File this post under “late to the game”, but I just completed a project where I used Apache Spark for the first time and I’m blown away. Here’s my experience.
No Cluster Needed
Perhaps it was my bias from working with Apache Impala a few years back, but I just assumed that Spark was going to need Hadoop set up on a cluster of servers. I didn’t want to spend my time getting all that set up just to play around with Spark, so I never bothered with it before.
Turns out, Spark has a rather robust single-machine setup. Even better, there’s an R library that took care of all the set up for me.

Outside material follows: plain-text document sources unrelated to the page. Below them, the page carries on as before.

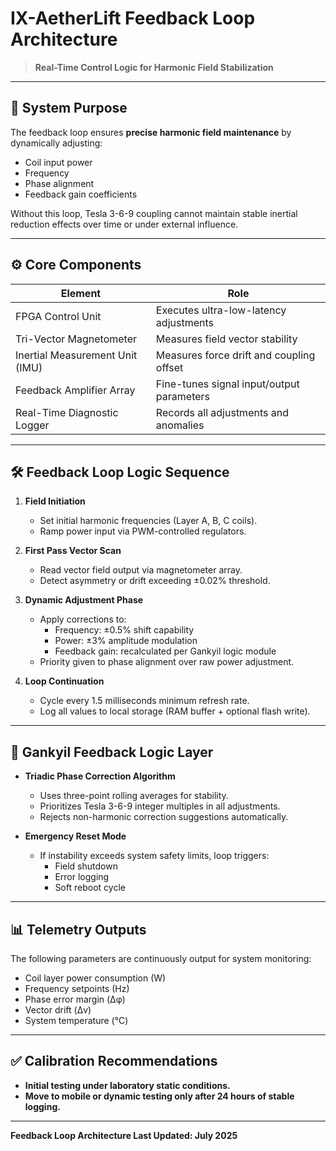# IX-AetherLift Feedback Loop Architecture

> **Real-Time Control Logic for Harmonic Field Stabilization**

---

## 🧩 System Purpose

The feedback loop ensures **precise harmonic field maintenance** by dynamically adjusting:

- Coil input power
- Frequency
- Phase alignment
- Feedback gain coefficients

Without this loop, Tesla 3-6-9 coupling cannot maintain stable inertial reduction effects over time or under external influence.

---

## ⚙️ Core Components

| **Element**                | **Role**                            |
|----------------------------|------------------------------------|
| FPGA Control Unit          | Executes ultra-low-latency adjustments |
| Tri-Vector Magnetometer    | Measures field vector stability    |
| Inertial Measurement Unit (IMU) | Measures force drift and coupling offset |
| Feedback Amplifier Array   | Fine-tunes signal input/output parameters |
| Real-Time Diagnostic Logger| Records all adjustments and anomalies |

---

## 🛠️ Feedback Loop Logic Sequence

1. **Field Initiation**
   - Set initial harmonic frequencies (Layer A, B, C coils).
   - Ramp power input via PWM-controlled regulators.

2. **First Pass Vector Scan**
   - Read vector field output via magnetometer array.
   - Detect asymmetry or drift exceeding ±0.02% threshold.

3. **Dynamic Adjustment Phase**
   - Apply corrections to:
     - Frequency: ±0.5% shift capability
     - Power: ±3% amplitude modulation
     - Feedback gain: recalculated per Gankyil logic module
   - Priority given to phase alignment over raw power adjustment.

4. **Loop Continuation**
   - Cycle every 1.5 milliseconds minimum refresh rate.
   - Log all values to local storage (RAM buffer + optional flash write).

---

## 🔄 Gankyil Feedback Logic Layer

- **Triadic Phase Correction Algorithm**
  - Uses three-point rolling averages for stability.
  - Prioritizes Tesla 3-6-9 integer multiples in all adjustments.
  - Rejects non-harmonic correction suggestions automatically.

- **Emergency Reset Mode**
  - If instability exceeds system safety limits, loop triggers:
    - Field shutdown
    - Error logging
    - Soft reboot cycle

---

## 📊 Telemetry Outputs

The following parameters are continuously output for system monitoring:

- Coil layer power consumption (W)
- Frequency setpoints (Hz)
- Phase error margin (Δφ)
- Vector drift (Δv)
- System temperature (°C)

---

## ✅ Calibration Recommendations

- **Initial testing under laboratory static conditions.**
- **Move to mobile or dynamic testing only after 24 hours of stable logging.**

---

**Feedback Loop Architecture Last Updated: July 2025**
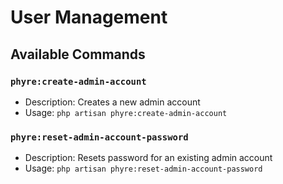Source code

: # User Management

## Available Commands

### `phyre:create-admin-account`
- Description: Creates a new admin account
- Usage: `php artisan phyre:create-admin-account`

### `phyre:reset-admin-account-password`
- Description: Resets password for an existing admin account
- Usage: `php artisan phyre:reset-admin-account-password`
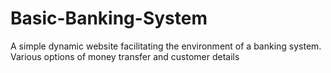 # Basic-Banking-System
A simple dynamic website facilitating the environment of a banking system.
Various options of money transfer and customer details
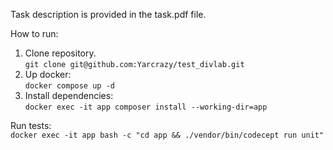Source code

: Task description is provided in the task.pdf file.

How to run:
1. Clone repository.  
  ``git clone git@github.com:Yarcrazy/test_divlab.git``
2. Up docker:  
  ``docker compose up -d``
3. Install dependencies:  
  ``docker exec -it app composer install --working-dir=app``


Run tests:  
``docker exec -it app bash -c "cd app && ./vendor/bin/codecept run unit"``
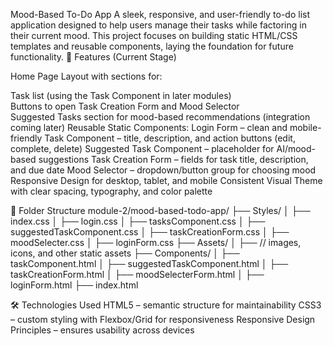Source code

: Mood-Based To-Do App
A sleek, responsive, and user-friendly to-do list application designed to help users manage their tasks while factoring in their current mood. This project focuses on building static HTML/CSS templates and reusable components, laying the foundation for future functionality.
📌 Features (Current Stage)

Home Page Layout with sections for:

Task list (using the Task Component in later modules)  
Buttons to open Task Creation Form and Mood Selector  
Suggested Tasks section for mood-based recommendations (integration coming later)
Reusable Static Components:
Login Form – clean and mobile-friendly
Task Component – title, description, and action buttons (edit, complete, delete)
Suggested Task Component – placeholder for AI/mood-based suggestions
Task Creation Form – fields for task title, description, and due date
Mood Selector – dropdown/button group for choosing mood
Responsive Design for desktop, tablet, and mobile
Consistent Visual Theme with clear spacing, typography, and color palette


📂 Folder Structure
module-2/mood-based-todo-app/
├── Styles/
│   ├── index.css
│   ├── login.css
│   ├── tasksComponent.css
│   ├── suggestedTaskComponent.css
│   ├── taskCreationForm.css
│   ├── moodSelecter.css
│   ├── loginForm.css
├── Assets/
│   ├── // images, icons, and other static assets
├── Components/
│   ├── taskComponent.html
│   ├── suggestedTaskComponent.html
│   ├── taskCreationForm.html
│   ├── moodSelecterForm.html
│   ├── loginForm.html
├── index.html

🛠️ Technologies Used
HTML5 – semantic structure for maintainability
CSS3 – custom styling with Flexbox/Grid for responsiveness
Responsive Design Principles – ensures usability across devices
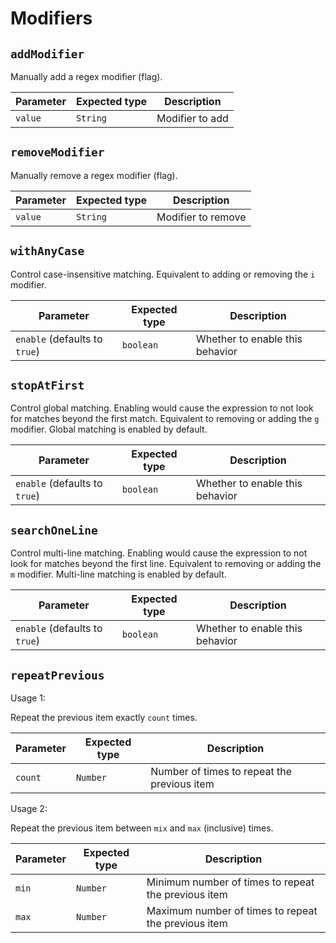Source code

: # Modifiers

## `addModifier`

Manually add a regex modifier (flag).

Parameter | Expected type | Description
----------|---------------|----------------
`value`   | `String`      | Modifier to add

## `removeModifier`

Manually remove a regex modifier (flag).

Parameter | Expected type | Description
----------|---------------|-------------------
`value`   | `String`      | Modifier to remove

## `withAnyCase`

Control case-insensitive matching. Equivalent to adding or removing the `i` modifier.

Parameter | Expected type | Description
----------|---------------|------------
`enable` (defaults to `true`) | `boolean` | Whether to enable this behavior

## `stopAtFirst`

Control global matching. Enabling would cause the expression to not look for matches beyond the first match. Equivalent to removing or adding the `g` modifier. Global matching is enabled by default.

Parameter | Expected type | Description
----------|---------------|------------
`enable` (defaults to `true`) | `boolean` | Whether to enable this behavior

## `searchOneLine`

Control multi-line matching. Enabling would cause the expression to not look for matches beyond the first line. Equivalent to removing or adding the `m` modifier. Multi-line matching is enabled by default.

Parameter | Expected type | Description
----------|---------------|------------
`enable` (defaults to `true`) | `boolean` | Whether to enable this behavior

## `repeatPrevious`

Usage 1:

Repeat the previous item exactly `count` times.

Parameter | Expected type | Description
----------|---------------|------------
`count`   | `Number`      | Number of times to repeat the previous item

Usage 2:

Repeat the previous item between `mix` and `max` (inclusive) times.

Parameter | Expected type | Description
----------|---------------|------------
`min`     | `Number`      | Minimum number of times to repeat the previous item
`max`     | `Number`      | Maximum number of times to repeat the previous item

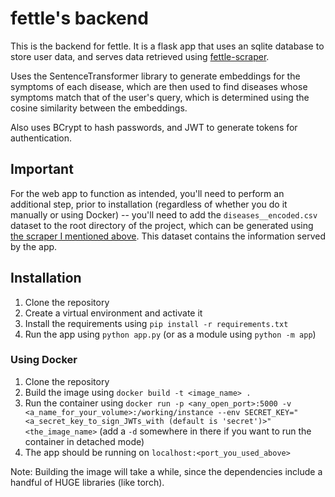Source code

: # fettle's backend

This is the backend for fettle. It is a flask app that uses an sqlite database to store user data, and serves data retrieved using [fettle-scraper](https://github.com/nithinrdy/fettle-scraper.git).

Uses the SentenceTransformer library to generate embeddings for the symptoms of each disease, which are then used to find diseases whose symptoms match that of the user's query, which is determined using the cosine similarity between the embeddings.

Also uses BCrypt to hash passwords, and JWT to generate tokens for authentication.

## Important

For the web app to function as intended, you'll need to perform an additional step, prior to installation (regardless of whether you do it manually or using Docker) -- you'll need to add the `diseases__encoded.csv` dataset to the root directory of the project, which can be generated using [the scraper I mentioned above](https://github.com/nithinrdy/fettle-scraper.git). This dataset contains the information served by the app.

## Installation

1. Clone the repository
2. Create a virtual environment and activate it
3. Install the requirements using `pip install -r requirements.txt`
4. Run the app using `python app.py` (or as a module using `python -m app`)

### Using Docker

1. Clone the repository
2. Build the image using `docker build -t <image_name> .`
3. Run the container using `docker run -p <any_open_port>:5000 -v <a_name_for_your_volume>:/working/instance --env SECRET_KEY="<a_secret_key_to_sign_JWTs_with (default is 'secret')>" <the_image_name>` (add a `-d` somewhere in there if you want to run the container in detached mode)
4. The app should be running on `localhost:<port_you_used_above>`

Note: Building the image will take a while, since the dependencies include a handful of HUGE libraries (like torch).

sparklyr Makes Spark Simple
The R package
sparklyr made my foray into Spark dead simple. The package happily installed Spark for me and provided me functions to easily start and stop a Spark instance from within my R scripts.
Pro tip: by default
sparklyr limits Spark to a single core when it starts up an instance. You can change to multiple cores pretty easily and it makes a world of difference in terms of performance.
dplyr and Spark Is a Powerful Combination
dplyr is amazing. Rather than hand-writing Spark SQL,
dplyr provides a set of functions that allowed me to join tables, add where clauses, and manipulate the columns returned from Spark.
My project was to explore replacing an existing part of our data pipeline. Using Spark, our processing time went from days to hours.
More Spark in the Future
After this successful venture into Spark territory, I’m pretty sure I’ll be employing Spark in future projects.